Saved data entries
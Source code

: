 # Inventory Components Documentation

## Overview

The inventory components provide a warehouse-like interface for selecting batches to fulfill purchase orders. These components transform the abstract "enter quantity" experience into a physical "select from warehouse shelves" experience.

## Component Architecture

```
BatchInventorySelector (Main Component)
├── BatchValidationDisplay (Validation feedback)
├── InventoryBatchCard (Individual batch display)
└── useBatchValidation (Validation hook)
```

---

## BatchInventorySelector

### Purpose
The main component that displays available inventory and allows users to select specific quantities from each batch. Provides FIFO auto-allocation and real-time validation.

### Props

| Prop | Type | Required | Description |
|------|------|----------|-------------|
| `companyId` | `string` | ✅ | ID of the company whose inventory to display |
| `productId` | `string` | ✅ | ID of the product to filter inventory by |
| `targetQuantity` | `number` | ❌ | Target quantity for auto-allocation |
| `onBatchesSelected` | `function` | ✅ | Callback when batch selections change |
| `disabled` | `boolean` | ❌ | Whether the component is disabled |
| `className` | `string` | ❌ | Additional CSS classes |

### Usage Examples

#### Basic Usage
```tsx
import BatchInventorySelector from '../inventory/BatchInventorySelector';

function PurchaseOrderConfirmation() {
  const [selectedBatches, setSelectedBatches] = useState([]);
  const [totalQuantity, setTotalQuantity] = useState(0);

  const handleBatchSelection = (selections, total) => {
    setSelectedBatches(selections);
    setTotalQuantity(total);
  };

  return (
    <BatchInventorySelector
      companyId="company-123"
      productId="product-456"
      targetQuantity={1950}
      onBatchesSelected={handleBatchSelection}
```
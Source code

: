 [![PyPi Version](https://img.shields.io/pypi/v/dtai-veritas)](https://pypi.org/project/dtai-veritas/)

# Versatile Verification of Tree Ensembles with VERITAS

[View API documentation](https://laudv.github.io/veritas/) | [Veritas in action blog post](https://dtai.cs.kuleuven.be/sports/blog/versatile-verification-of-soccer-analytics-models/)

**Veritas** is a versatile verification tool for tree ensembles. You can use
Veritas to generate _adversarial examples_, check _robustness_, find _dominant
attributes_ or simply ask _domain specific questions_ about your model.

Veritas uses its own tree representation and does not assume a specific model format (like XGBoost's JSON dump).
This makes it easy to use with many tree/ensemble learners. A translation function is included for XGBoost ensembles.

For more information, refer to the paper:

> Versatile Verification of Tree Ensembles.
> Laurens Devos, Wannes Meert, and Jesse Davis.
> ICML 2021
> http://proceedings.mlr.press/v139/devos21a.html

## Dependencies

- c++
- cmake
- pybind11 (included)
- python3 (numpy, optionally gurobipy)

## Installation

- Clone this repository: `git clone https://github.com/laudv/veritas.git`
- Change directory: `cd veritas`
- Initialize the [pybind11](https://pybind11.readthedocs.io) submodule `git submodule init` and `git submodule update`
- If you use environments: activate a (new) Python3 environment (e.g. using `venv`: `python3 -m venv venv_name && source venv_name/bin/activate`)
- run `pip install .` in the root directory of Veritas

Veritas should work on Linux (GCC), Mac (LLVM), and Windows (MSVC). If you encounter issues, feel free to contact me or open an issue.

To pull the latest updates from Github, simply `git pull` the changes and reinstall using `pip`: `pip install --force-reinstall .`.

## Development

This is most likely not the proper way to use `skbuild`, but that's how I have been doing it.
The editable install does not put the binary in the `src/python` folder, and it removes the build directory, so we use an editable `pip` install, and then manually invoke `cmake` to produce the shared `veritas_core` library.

▶ **EXERCISE GOAL**
Print the records verbatim, stopping after the "to display |" line.

▶ **RESPONSE BOX**
Source code

: # Inventory Components Documentation

## Overview

The inventory components provide a warehouse-like interface for selecting batches to fulfill purchase orders. These components transform the abstract "enter quantity" experience into a physical "select from warehouse shelves" experience.

## Component Architecture

```
BatchInventorySelector (Main Component)
├── BatchValidationDisplay (Validation feedback)
├── InventoryBatchCard (Individual batch display)
└── useBatchValidation (Validation hook)
```

---

## BatchInventorySelector

### Purpose
The main component that displays available inventory and allows users to select specific quantities from each batch. Provides FIFO auto-allocation and real-time validation.

### Props

| Prop | Type | Required | Description |
|------|------|----------|-------------|
| `companyId` | `string` | ✅ | ID of the company whose inventory to display |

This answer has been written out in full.